Escrevo estas linhas com a consciência de quem trabalha no setor público da saúde, mas também com a sensibilidade de pai de dois filhos apaixonados e praticantes de andebol, que neste verão jogam andebol de praia, modalidade já olímpica. Faço-o como cidadão, como profissional, e como alguém que acredita que o desporto deve ser, de facto, para todos.

E por isso pergunto: que desporto queremos promover em Portugal? Será o que se joga dentro de quatro linhas, entre clubes e atletas? Ou o que se constrói todos os dias, nas televisões, nos exemplos dados aos mais novos e no tempo de antena dedicado ao que é (ou não é) considerado relevante?

O andebol tem-me servido de exemplo porque conheço de perto o que se faz e o que se omite.
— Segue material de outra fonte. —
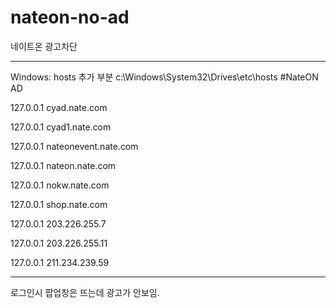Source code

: # nateon-no-ad
네이트온 광고차단
____________________________________
Windows:
hosts 추가 부분
c:\Windows\System32\Drives\etc\hosts
#NateON AD

127.0.0.1 cyad.nate.com

127.0.0.1 cyad1.nate.com

127.0.0.1 nateonevent.nate.com

127.0.0.1 nateon.nate.com

127.0.0.1 nokw.nate.com

127.0.0.1 shop.nate.com

127.0.0.1 203.226.255.7

127.0.0.1 203.226.255.11

127.0.0.1 211.234.239.59

____________________________________


로그인시 팝업창은 뜨는데 광고가 안보임.
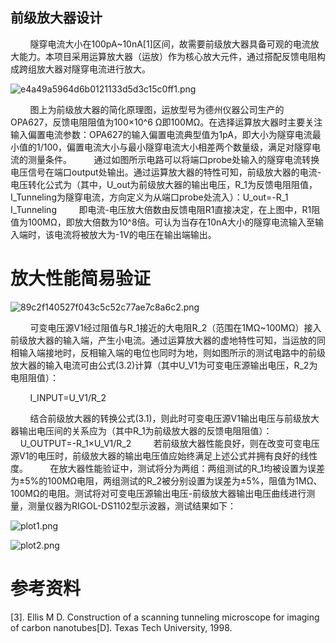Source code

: ## 前级放大器设计

        隧穿电流大小在100pA~10nA[1]区间，故需要前级放大器具备可观的电流放大能力。本项目采用运算放大器（运放）作为核心放大元件，通过搭配反馈电阻构成跨组放大器对隧穿电流进行放大。

![e4a49a5964d6b0121133d5d3c15c0ff1.png](E:\GitHub\OpenSTM\Docs\media\e4a49a5964d6b0121133d5d3c15c0ff1.png)

        图上为前级放大器的简化原理图，运放型号为德州仪器公司生产的OPA627，反馈电阻阻值为100×10^6 Ω即100MΩ。在选择运算放大器时主要关注输入偏置电流参数：OPA627的输入偏置电流典型值为1pA，即大小为隧穿电流最小值的1/100，偏置电流大小与最小隧穿电流大小相差两个数量级，满足对隧穿电流的测量条件。
        通过如图所示电路可以将端口probe处输入的隧穿电流转换电压信号在端口output处输出。通过运算放大器的特性可知，前级放大器的电流-电压转化公式为（其中，U_out为前级放大器的输出电压，R_1为反馈电阻阻值，I_Tunneling为隧穿电流，方向定义为从端口probe处流入）：U_out=-R_1 I_Tunneling
        即电流-电压放大倍数由反馈电阻R1直接决定，在上图中，R1阻值为100MΩ，即放大倍数为10^8倍。可认为当存在10nA大小的隧穿电流输入至输入端时，该电流将被放大为-1V的电压在输出端输出。

# 放大性能简易验证

![89c2f140527f043c5c52c77ae7c8a6c2.png](E:\GitHub\OpenSTM\Docs\media\89c2f140527f043c5c52c77ae7c8a6c2.png)

        可变电压源V1经过阻值与R_1接近的大电阻R_2（范围在1MΩ~100MΩ）接入前级放大器的输入端，产生小电流。通过运算放大器的虚地特性可知，当运放的同相输入端接地时，反相输入端的电位也同时为地，则如图所示的测试电路中的前级放大器的输入电流可由公式(3.2)计算（其中U_V1为可变电压源输出电压，R_2为电阻阻值）：

        I_INPUT=U_V1/R_2 

        结合前级放大器的转换公式(3.1)，则此时可变电压源V1输出电压与前级放大器输出电压间的关系应为（其中R_1为前级放大器的反馈电阻阻值）：
        U_OUTPUT=-R_1×U_V1/R_2
        若前级放大器性能良好，则在改变可变电压源V1的电压时，前级放大器的输出电压值应始终满足上述公式并拥有良好的线性度。
        在放大器性能验证中，测试将分为两组：两组测试的R_1均被设置为误差为±5%的100MΩ电阻，两组测试的R_2被分别设置为误差为±5%，阻值为1MΩ、100MΩ的电阻。测试将对可变电压源输出电压-前级放大器输出电压曲线进行测量，测量仪器为RIGOL-DS1102型示波器，测试结果如下：

![plot1.png](E:\GitHub\OpenSTM\Docs\media\plot1.png)

![plot2.png](E:\GitHub\OpenSTM\Docs\media\plot2.png)

# 参考资料

[3].    Ellis M D. Construction of a scanning tunneling microscope for imaging of carbon nanotubes[D]. Texas Tech University, 1998.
Portugal foi vice-campeão mundial de sub-21. Temos dois treinadores portugueses na Liga dos Campeões. O FC Porto, apesar do seu valor desportivo, ficou de fora dessa competição porque os seus jogos não têm transmissão televisiva pública. Não é uma suspeita; é um facto, confirmado pelo próprio presidente da Federação Europeia de Andebol, Michael Wiederer, que afirmou ao jornal O JOGO que “enquanto a televisão pública portuguesa não mostrar interesse, será extremamente complicado, para não dizer impossível” termos clubes nacionais na principal competição europeia (O JOGO, 2/7/2024).

Esta ausência de visibilidade é transversal a muitas modalidades: voleibol, atletismo, hóquei em patins, basquetebol, judo, ginástica, entre tantas outras. Quando os nossos atletas não têm espaço nos canais públicos, o que estamos a dizer, de forma implícita, é que o seu esforço vale menos. Que o seu mérito não merece palco. Que o desporto, afinal, é só o que dá audiências imediatas, centralizado e apenas no futebol.
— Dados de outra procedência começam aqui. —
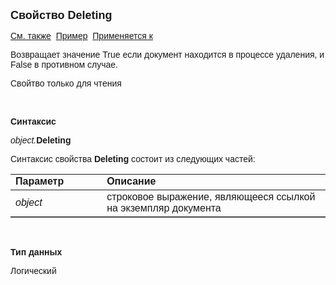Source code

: ﻿<html>
<head>
<title>Документ\ReadOnlyIm</title>
</head>

<body>

<p><strong><font size="4" face="Arial">Свойство Deleting</font></strong></p>

<p><font face="Arial"><a href="../Asdoc.html">См. также</a>&nbsp; <u>
Пример</u>&nbsp;
<a href="../Asdoc.html">Применяется к</a></font></p>

<p><font face="Arial">Возвращает значение True если документ находится в процессе 
    удаления, и False в противном случае.</font></p>

<p class="label"><font face="Arial">Свойтво только для чтения</font></p>

<p class="label">&nbsp;</p>

<p class="label"><b><font face="Arial">Синтаксис</font></b></p>

<p><font face="Arial"><em>object.</em><strong>Deleting</strong></font></p>

<p><font face="Arial">Синтаксис свойства <strong>Deleting </strong>состоит из следующих частей:</font></p>

<table border="1" cellPadding="5" cols="2" frame="below" rules="rows">
<TBODY>
  <tr vAlign="top">
    <td class="label" width="29%"><font face="Arial"><b>Параметр</b></font></td>
    <td class="label" width="71%"><font face="Arial"><strong>Описание</strong></font></td>
  </tr>
  <tr>
    <td width="29%"><em><font face="Arial">object</font></em></td>
    <td width="71%"><font face="Arial">строковое выражение, являющееся 
	ссылкой на экземпляр документа</font></td>
  </tr>
</TBODY>
</table>

<p class="label">&nbsp;</p>
    <p class="label"><font face="Arial"><b>Тип данных</b></font></p>

<p class="label"><font face="Arial">Логический</font></p>
</body>
</html>
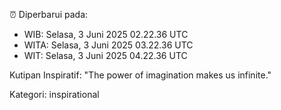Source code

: ⏰ Diperbarui pada:
- WIB: Selasa, 3 Juni 2025 02.22.36 UTC
- WITA: Selasa, 3 Juni 2025 03.22.36 UTC
- WIT: Selasa, 3 Juni 2025 04.22.36 UTC

Kutipan Inspiratif:
"The power of imagination makes us infinite."


Kategori: inspirational

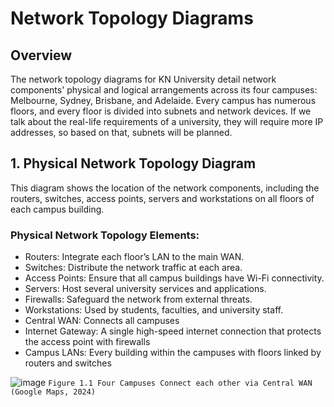 # Network Topology Diagrams

## Overview
The network topology diagrams for KN University detail network components' physical and logical arrangements across its four campuses: Melbourne, Sydney, Brisbane, and Adelaide. Every campus has numerous floors, and every floor is divided into subnets and network devices. If we talk about the real-life requirements of a university, they will require more IP addresses, so based on that, subnets will be planned.
## 1. Physical Network Topology Diagram
This diagram shows the location of the network components, including the routers, switches, access points, servers and workstations on all floors of each campus building.
### Physical Network Topology Elements:
-	Routers: Integrate each floor’s LAN to the main WAN.
-	Switches: Distribute the network traffic at each area.
-	Access Points: Ensure that all campus buildings have Wi-Fi connectivity.
-	Servers: Host several university services and applications.
-	Firewalls: Safeguard the network from external threats.
-	Workstations: Used by students, faculties, and university staff.
-	Central WAN: Connects all campuses
-	Internet Gateway: A single high-speed internet connection that protects the access point with firewalls
-	Campus LANs: Every building within the campuses with floors linked by routers and switches

![image](https://github.com/user-attachments/assets/c7320e39-fcd4-499b-92b6-cebb14b22fcb)
``Figure 1.1 Four Campuses Connect each other via Central WAN (Google Maps, 2024)``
Mas noutros países fazem-se escolhas diferentes. E melhores.

Na Dinamarca, mais de 2,1 milhões de pessoas viram a final do último Mundial de andebol masculino em canal público, com 91,7 % de quota de audiência (SportBusiness, 2023).

Na Alemanha, os Jogos Olímpicos de andebol foram seguidos por mais de 6,5 milhões de espectadores na ARD, com picos de audiência superiores a 7 milhões (Handball-Planet, 2021). Em França, foi criado o canal Sport en France, financiado com fundos públicos e gerido pelo Comité Olímpico, que dá visibilidade às modalidades que raramente passam nos grandes canais.
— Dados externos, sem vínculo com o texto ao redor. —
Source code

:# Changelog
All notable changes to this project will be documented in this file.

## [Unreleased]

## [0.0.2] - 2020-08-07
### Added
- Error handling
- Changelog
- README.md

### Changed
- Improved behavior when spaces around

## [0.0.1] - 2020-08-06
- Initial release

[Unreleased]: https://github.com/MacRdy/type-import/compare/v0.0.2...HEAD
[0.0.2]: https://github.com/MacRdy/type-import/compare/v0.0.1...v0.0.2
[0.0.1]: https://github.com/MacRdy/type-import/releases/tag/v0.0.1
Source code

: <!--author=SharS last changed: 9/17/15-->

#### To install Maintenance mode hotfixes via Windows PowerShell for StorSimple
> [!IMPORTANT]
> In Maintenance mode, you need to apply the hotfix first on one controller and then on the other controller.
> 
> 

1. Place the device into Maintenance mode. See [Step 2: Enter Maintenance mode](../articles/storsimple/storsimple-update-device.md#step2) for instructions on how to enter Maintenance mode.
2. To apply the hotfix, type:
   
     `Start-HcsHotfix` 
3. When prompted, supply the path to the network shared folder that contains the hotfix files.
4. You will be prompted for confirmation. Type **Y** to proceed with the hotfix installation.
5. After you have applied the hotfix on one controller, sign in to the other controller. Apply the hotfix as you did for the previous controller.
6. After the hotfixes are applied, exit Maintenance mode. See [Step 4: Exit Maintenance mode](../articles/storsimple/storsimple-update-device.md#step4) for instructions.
Na Noruega, a televisão pública (NRK) garante que todas as provas internacionais com atletas noruegueses são transmitidas, sobretudo nos desportos de inverno, em articulação com as federações e com o apoio do Estado.

Estes exemplos não são exceções. São expressões de uma cultura democrática que reconhece o valor educativo, social e simbólico do desporto. Perceberam que dar visibilidade a uma modalidade é investir na saúde pública, na inclusão, no talento e no futuro.

E em Portugal, o que esperamos?

Continuaremos a falar de “desporto para todos” ignorando sistematicamente a maioria das modalidades no serviço público de televisão? Vamos manter esta incoerência estrutural, que corta a possibilidade de sonhar a milhares de crianças e jovens?

O Estado tem de assumir um compromisso claro: garantir, através da RTP ou de parcerias sustentadas, a transmissão regular de modalidades que não sejam futebol. Não se trata de antagonizar o futebol, que deve continuar a ser apoiado mas sim de reconhecer que há um país inteiro de atletas, treinadores, dirigentes, clubes e famílias que não vêem o seu esforço espelhado no ecrã.

Mais tempo de antena é mais legitimidade, mais oportunidades, mais prática desportiva, mais saúde, mais igualdade.

Por isso, deixo aqui um apelo: é urgente uma mudança de política pública para assegurar a presença das modalidades no espaço televisivo nacional, pelo menos as de âmbito internacional. Seja por uma grelha com cota mínima na RTP, seja por um canal multidesportivo financiado com fundos públicos, como em França. Há várias formas possíveis, mas só um caminho aceitável: o da inclusão e do compromisso com o desporto plural.

Não se trata apenas de transmitir jogos.
Trata-se de dar visibilidade ao que somos capazes de fazer juntos como país, como comunidade e como cultura desportiva.